NEW YORK -- Fast-food wrappers, cups and cartons made with phthalates — a chemical banned in other household products — should be further investigated for their health effects on consumers, said Sen. Chuck Schumer on Sunday.
Also read, Fast food packaging contains potentially harmful chemicals that can leach into food.
Schumer (D-N.Y.), the Senate minority leader, issued a letter to the head of the Food and Drug Administration on Sunday calling on the agency to launch a study into the consequences of using phthalates in food packaging. In his letter to FDA Commissioner Scott Gottlieb, Schumer notes that federal regulators have already banned six forms of the chemical, which is used to make products more “flexible and harder to break,” from being used in “children’s toys and other child care products, like those designed to facilitate sleeping, feeding, sucking or teething.”
“To think that we have all this data on phthalate chemicals from doctors, scientists, health experts and other industries just sitting around, frozen like a beef patty and begging for the FDA to take it to the next appropriate level of scrutiny is worrisome for the consumer,” Schumer said in a statement. “The studies are clear: the link between these chemicals does have an impact on the body, and not a very good one. That is why I am asking the FDA to launch a formal investigation into the fast food products that wrap our burgers or subs, hold our drinks and contain our leftovers.”
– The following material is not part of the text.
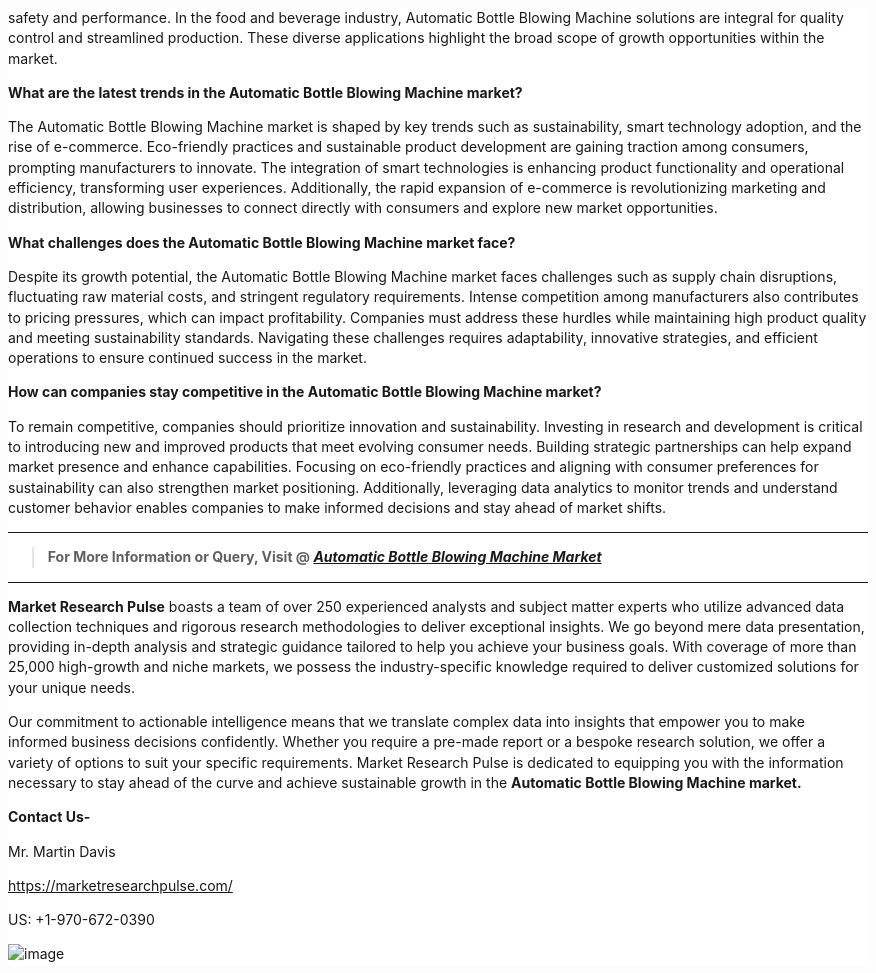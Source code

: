 safety and performance. In the food and beverage industry, Automatic Bottle Blowing Machine solutions are integral for quality control and streamlined production. These diverse applications highlight the broad scope of growth opportunities within the market.</p><p><strong>What are the latest trends in the Automatic Bottle Blowing Machine market?</strong></p><p>The Automatic Bottle Blowing Machine market is shaped by key trends such as sustainability, smart technology adoption, and the rise of e-commerce. Eco-friendly practices and sustainable product development are gaining traction among consumers, prompting manufacturers to innovate. The integration of smart technologies is enhancing product functionality and operational efficiency, transforming user experiences. Additionally, the rapid expansion of e-commerce is revolutionizing marketing and distribution, allowing businesses to connect directly with consumers and explore new market opportunities.</p><p><strong>What challenges does the Automatic Bottle Blowing Machine market face?</strong></p><p>Despite its growth potential, the Automatic Bottle Blowing Machine market faces challenges such as supply chain disruptions, fluctuating raw material costs, and stringent regulatory requirements. Intense competition among manufacturers also contributes to pricing pressures, which can impact profitability. Companies must address these hurdles while maintaining high product quality and meeting sustainability standards. Navigating these challenges requires adaptability, innovative strategies, and efficient operations to ensure continued success in the market.</p><p><strong>How can companies stay competitive in the Automatic Bottle Blowing Machine market?</strong></p><p>To remain competitive, companies should prioritize innovation and sustainability. Investing in research and development is critical to introducing new and improved products that meet evolving consumer needs. Building strategic partnerships can help expand market presence and enhance capabilities. Focusing on eco-friendly practices and aligning with consumer preferences for sustainability can also strengthen market positioning. Additionally, leveraging data analytics to monitor trends and understand customer behavior enables companies to make informed decisions and stay ahead of market shifts.</p><hr /><blockquote><p><strong>For More Information or Query, Visit @&nbsp;<em><a href="https://marketresearchpulse.com/report/98833/automatic-bottle-blowing-machine-market?utm_source=Linkedin&utm_medium=030">Automatic Bottle Blowing Machine Market</a></em></strong></p></blockquote><hr /><p><strong>Market Research Pulse</strong> boasts a team of over 250 experienced analysts and subject matter experts who utilize advanced data collection techniques and rigorous research methodologies to deliver exceptional insights. We go beyond mere data presentation, providing in-depth analysis and strategic guidance tailored to help you achieve your business goals. With coverage of more than 25,000 high-growth and niche markets, we possess the industry-specific knowledge required to deliver customized solutions for your unique needs.</p><p>Our commitment to actionable intelligence means that we translate complex data into insights that empower you to make informed business decisions confidently. Whether you require a pre-made report or a bespoke research solution, we offer a variety of options to suit your specific requirements. Market Research Pulse is dedicated to equipping you with the information necessary to stay ahead of the curve and achieve sustainable growth in the <strong>Automatic Bottle Blowing Machine market.</strong></p><p><strong>Contact Us-</strong></p><p>Mr. Martin Davis</p><p>https://marketresearchpulse.com/</p><p>US: +1-970-672-0390</p>
![image](https://github.com/user-attachments/assets/fb7250d9-bcb8-4ca3-811c-c82800d5bdde)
Schumer, in his letter to the FDA, cited studies published by the Centers for Disease Control and the Journal of the American Medical Association (JAMA), and others that have linked phthalates to thyroid and insulin issues in youth. Several studies have also shown that Americans who frequently consume fast food have higher levels of the substance in their bodies than those who rarely eat fast food.
A 2013 study by New York University researchers found a link between “high levels of phthalates and increased insulin resistance in young adolescents,” Schumer said, adding that "a 2014 JAMA study found pregnant women with a high level of phthalates detected in their urine were at greater risk of giving birth prematurely.”
Data collected by the CDC between 2003 and 2010 found that those who consumed a large amount of fast food in a 24-hour period had higher levels of two types of phthalates than those who consumed less fast food in the same period.
“We must do all we can to avoid exposing our families and children to potentially harmful chemicals,” Schumer said in his letter to Gottlieb.
The FDA did not immediately comment.